• Records for this exercise:
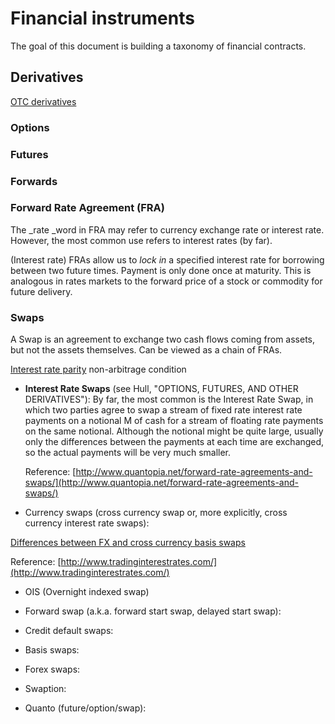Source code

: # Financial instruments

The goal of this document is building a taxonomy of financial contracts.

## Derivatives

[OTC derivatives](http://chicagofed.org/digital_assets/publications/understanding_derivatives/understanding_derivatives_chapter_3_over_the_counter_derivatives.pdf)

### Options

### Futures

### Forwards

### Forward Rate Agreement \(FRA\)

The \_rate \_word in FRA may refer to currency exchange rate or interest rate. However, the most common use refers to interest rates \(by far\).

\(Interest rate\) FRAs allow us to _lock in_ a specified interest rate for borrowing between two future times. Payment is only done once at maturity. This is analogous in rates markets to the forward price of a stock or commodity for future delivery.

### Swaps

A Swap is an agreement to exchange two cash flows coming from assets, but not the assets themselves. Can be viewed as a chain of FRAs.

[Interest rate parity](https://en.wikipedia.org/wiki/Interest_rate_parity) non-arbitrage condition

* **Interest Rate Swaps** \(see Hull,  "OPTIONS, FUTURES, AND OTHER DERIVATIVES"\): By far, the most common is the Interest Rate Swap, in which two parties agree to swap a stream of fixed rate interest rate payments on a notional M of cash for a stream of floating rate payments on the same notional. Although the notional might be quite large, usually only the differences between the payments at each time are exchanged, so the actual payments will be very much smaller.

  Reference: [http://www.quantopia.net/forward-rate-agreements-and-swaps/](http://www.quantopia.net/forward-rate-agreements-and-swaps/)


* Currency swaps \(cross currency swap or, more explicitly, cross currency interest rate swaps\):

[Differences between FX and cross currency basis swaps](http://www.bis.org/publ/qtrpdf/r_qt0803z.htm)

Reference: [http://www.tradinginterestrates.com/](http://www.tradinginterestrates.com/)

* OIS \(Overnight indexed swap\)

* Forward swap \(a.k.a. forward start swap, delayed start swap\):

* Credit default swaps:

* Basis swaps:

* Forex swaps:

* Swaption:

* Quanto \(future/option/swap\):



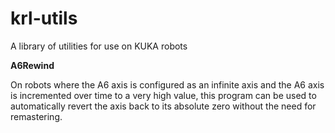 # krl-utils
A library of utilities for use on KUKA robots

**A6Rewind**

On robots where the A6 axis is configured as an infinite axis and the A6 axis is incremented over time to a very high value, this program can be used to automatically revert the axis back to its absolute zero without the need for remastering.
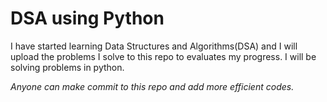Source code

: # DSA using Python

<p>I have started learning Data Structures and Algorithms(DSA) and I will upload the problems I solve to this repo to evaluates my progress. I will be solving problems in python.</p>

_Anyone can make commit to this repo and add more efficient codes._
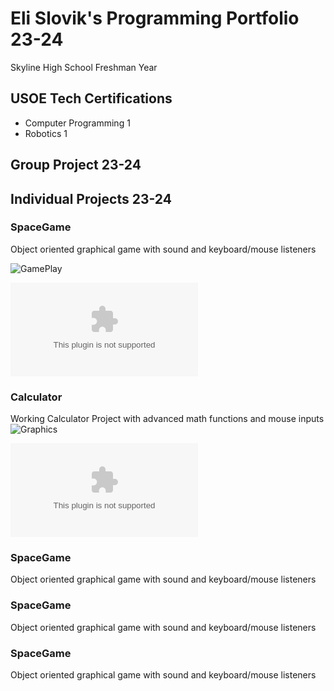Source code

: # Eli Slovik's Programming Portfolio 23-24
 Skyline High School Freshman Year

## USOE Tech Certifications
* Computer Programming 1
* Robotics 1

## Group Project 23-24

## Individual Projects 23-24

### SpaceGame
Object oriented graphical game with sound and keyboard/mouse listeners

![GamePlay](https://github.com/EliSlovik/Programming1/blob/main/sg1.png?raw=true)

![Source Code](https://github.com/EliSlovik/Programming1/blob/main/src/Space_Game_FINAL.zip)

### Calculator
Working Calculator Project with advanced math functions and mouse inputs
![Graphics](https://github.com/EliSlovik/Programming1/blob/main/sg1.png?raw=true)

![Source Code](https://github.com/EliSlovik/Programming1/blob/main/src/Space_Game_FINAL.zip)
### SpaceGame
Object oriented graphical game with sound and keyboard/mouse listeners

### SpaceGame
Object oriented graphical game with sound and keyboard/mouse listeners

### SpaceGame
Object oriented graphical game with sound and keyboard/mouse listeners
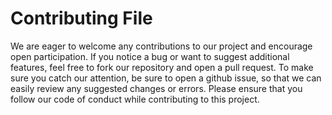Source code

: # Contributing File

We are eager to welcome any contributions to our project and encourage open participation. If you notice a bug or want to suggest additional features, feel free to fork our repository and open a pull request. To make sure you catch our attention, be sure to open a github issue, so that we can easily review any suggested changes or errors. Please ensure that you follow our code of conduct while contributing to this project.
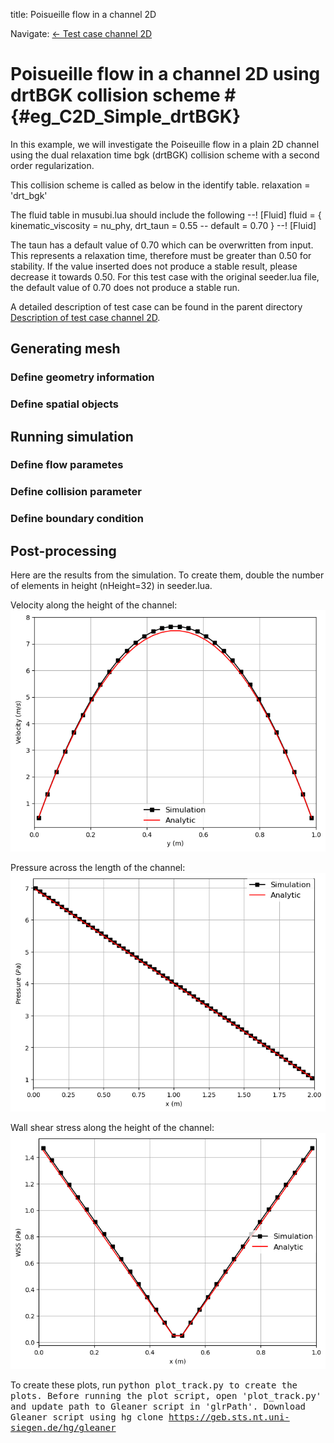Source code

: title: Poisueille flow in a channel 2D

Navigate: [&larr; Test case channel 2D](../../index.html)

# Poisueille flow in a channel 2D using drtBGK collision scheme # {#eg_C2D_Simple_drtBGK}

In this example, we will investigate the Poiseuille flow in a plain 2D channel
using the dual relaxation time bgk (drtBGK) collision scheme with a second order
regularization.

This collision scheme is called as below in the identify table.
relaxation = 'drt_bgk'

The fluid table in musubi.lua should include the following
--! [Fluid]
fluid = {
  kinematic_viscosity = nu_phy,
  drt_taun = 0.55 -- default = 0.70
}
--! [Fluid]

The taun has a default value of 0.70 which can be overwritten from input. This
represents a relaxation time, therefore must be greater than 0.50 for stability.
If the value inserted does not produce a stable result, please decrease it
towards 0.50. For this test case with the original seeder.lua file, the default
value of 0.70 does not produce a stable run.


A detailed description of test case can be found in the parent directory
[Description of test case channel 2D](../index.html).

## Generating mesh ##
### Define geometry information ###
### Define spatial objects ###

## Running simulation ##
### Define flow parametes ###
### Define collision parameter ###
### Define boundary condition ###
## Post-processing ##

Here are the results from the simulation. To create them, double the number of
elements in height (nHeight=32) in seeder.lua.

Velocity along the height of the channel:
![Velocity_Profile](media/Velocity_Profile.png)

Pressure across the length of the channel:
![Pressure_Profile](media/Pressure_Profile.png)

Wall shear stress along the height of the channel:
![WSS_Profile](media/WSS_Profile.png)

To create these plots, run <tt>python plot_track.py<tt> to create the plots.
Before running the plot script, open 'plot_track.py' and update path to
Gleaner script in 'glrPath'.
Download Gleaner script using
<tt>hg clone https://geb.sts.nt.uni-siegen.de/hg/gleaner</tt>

• Instructions to follow: Output a precise copy of the entries, leaving the images out.

• Answer to this task:
Source code

: # Financial instruments

The goal of this document is building a taxonomy of financial contracts.

## Derivatives

[OTC derivatives](http://chicagofed.org/digital_assets/publications/understanding_derivatives/understanding_derivatives_chapter_3_over_the_counter_derivatives.pdf)

### Options

### Futures

### Forwards

### Forward Rate Agreement \(FRA\)

The \_rate \_word in FRA may refer to currency exchange rate or interest rate. However, the most common use refers to interest rates \(by far\).

\(Interest rate\) FRAs allow us to _lock in_ a specified interest rate for borrowing between two future times. Payment is only done once at maturity. This is analogous in rates markets to the forward price of a stock or commodity for future delivery.

### Swaps

A Swap is an agreement to exchange two cash flows coming from assets, but not the assets themselves. Can be viewed as a chain of FRAs.

[Interest rate parity](https://en.wikipedia.org/wiki/Interest_rate_parity) non-arbitrage condition

* **Interest Rate Swaps** \(see Hull,  "OPTIONS, FUTURES, AND OTHER DERIVATIVES"\): By far, the most common is the Interest Rate Swap, in which two parties agree to swap a stream of fixed rate interest rate payments on a notional M of cash for a stream of floating rate payments on the same notional. Although the notional might be quite large, usually only the differences between the payments at each time are exchanged, so the actual payments will be very much smaller.

  Reference: [http://www.quantopia.net/forward-rate-agreements-and-swaps/](http://www.quantopia.net/forward-rate-agreements-and-swaps/)


* Currency swaps \(cross currency swap or, more explicitly, cross currency interest rate swaps\):

[Differences between FX and cross currency basis swaps](http://www.bis.org/publ/qtrpdf/r_qt0803z.htm)

Reference: [http://www.tradinginterestrates.com/](http://www.tradinginterestrates.com/)

* OIS \(Overnight indexed swap\)

* Forward swap \(a.k.a. forward start swap, delayed start swap\):

* Credit default swaps:

* Basis swaps:

* Forex swaps:

* Swaption:

* Quanto \(future/option/swap\):



 # krl-utils
A library of utilities for use on KUKA robots

**A6Rewind**

On robots where the A6 axis is configured as an infinite axis and the A6 axis is incremented over time to a very high value, this program can be used to automatically revert the axis back to its absolute zero without the need for remastering.
Source code

: # DSA using Python

<p>I have started learning Data Structures and Algorithms(DSA) and I will upload the problems I solve to this repo to evaluates my progress. I will be solving problems in python.</p>

_Anyone can make commit to this repo and add more efficient codes._
Source code

: # Eli Slovik's Programming Portfolio 23-24
 Skyline High School Freshman Year

## USOE Tech Certifications
* Computer Programming 1
* Robotics 1

## Group Project 23-24

## Individual Projects 23-24

### SpaceGame
Object oriented graphical game with sound and keyboard/mouse listeners

![GamePlay](https://github.com/EliSlovik/Programming1/blob/main/sg1.png?raw=true)

![Source Code](https://github.com/EliSlovik/Programming1/blob/main/src/Space_Game_FINAL.zip)

### Calculator
Working Calculator Project with advanced math functions and mouse inputs
![Graphics](https://github.com/EliSlovik/Programming1/blob/main/sg1.png?raw=true)

![Source Code](https://github.com/EliSlovik/Programming1/blob/main/src/Space_Game_FINAL.zip)
### SpaceGame
Object oriented graphical game with sound and keyboard/mouse listeners

### SpaceGame
Object oriented graphical game with sound and keyboard/mouse listeners

### SpaceGame
Object oriented graphical game with sound and keyboard/mouse listeners
Source code

: # Contributing File

We are eager to welcome any contributions to our project and encourage open participation. If you notice a bug or want to suggest additional features, feel free to fork our repository and open a pull request. To make sure you catch our attention, be sure to open a github issue, so that we can easily review any suggested changes or errors. Please ensure that you follow our code of conduct while contributing to this project.
Source code

: title: Poisueille flow in a channel 2D

Navigate: [&larr; Test case channel 2D](../../index.html)

# Poisueille flow in a channel 2D using drtBGK collision scheme # {#eg_C2D_Simple_drtBGK}

In this example, we will investigate the Poiseuille flow in a plain 2D channel
using the dual relaxation time bgk (drtBGK) collision scheme with a second order
regularization.

This collision scheme is called as below in the identify table.
relaxation = 'drt_bgk'

The fluid table in musubi.lua should include the following
--! [Fluid]
fluid = {
  kinematic_viscosity = nu_phy,
  drt_taun = 0.55 -- default = 0.70
}
--! [Fluid]

The taun has a default value of 0.70 which can be overwritten from input. This
represents a relaxation time, therefore must be greater than 0.50 for stability.
If the value inserted does not produce a stable result, please decrease it
towards 0.50. For this test case with the original seeder.lua file, the default
value of 0.70 does not produce a stable run.


A detailed description of test case can be found in the parent directory
[Description of test case channel 2D](../index.html).

## Generating mesh ##
### Define geometry information ###
### Define spatial objects ###

## Running simulation ##
### Define flow parametes ###
### Define collision parameter ###
### Define boundary condition ###
## Post-processing ##

Here are the results from the simulation. To create them, double the number of
elements in height (nHeight=32) in seeder.lua.

Velocity along the height of the channel:
![Velocity_Profile](media/Velocity_Profile.png)

Pressure across the length of the channel:
![Pressure_Profile](media/Pressure_Profile.png)

Wall shear stress along the height of the channel:
![WSS_Profile](media/WSS_Profile.png)

To create these plots, run <tt>python plot_track.py<tt> to create the plots.
Before running the plot script, open 'plot_track.py' and update path to
Gleaner script in 'glrPath'.
Download Gleaner script using
<tt>hg clone https://geb.sts.nt.uni-siegen.de/hg/gleaner</tt>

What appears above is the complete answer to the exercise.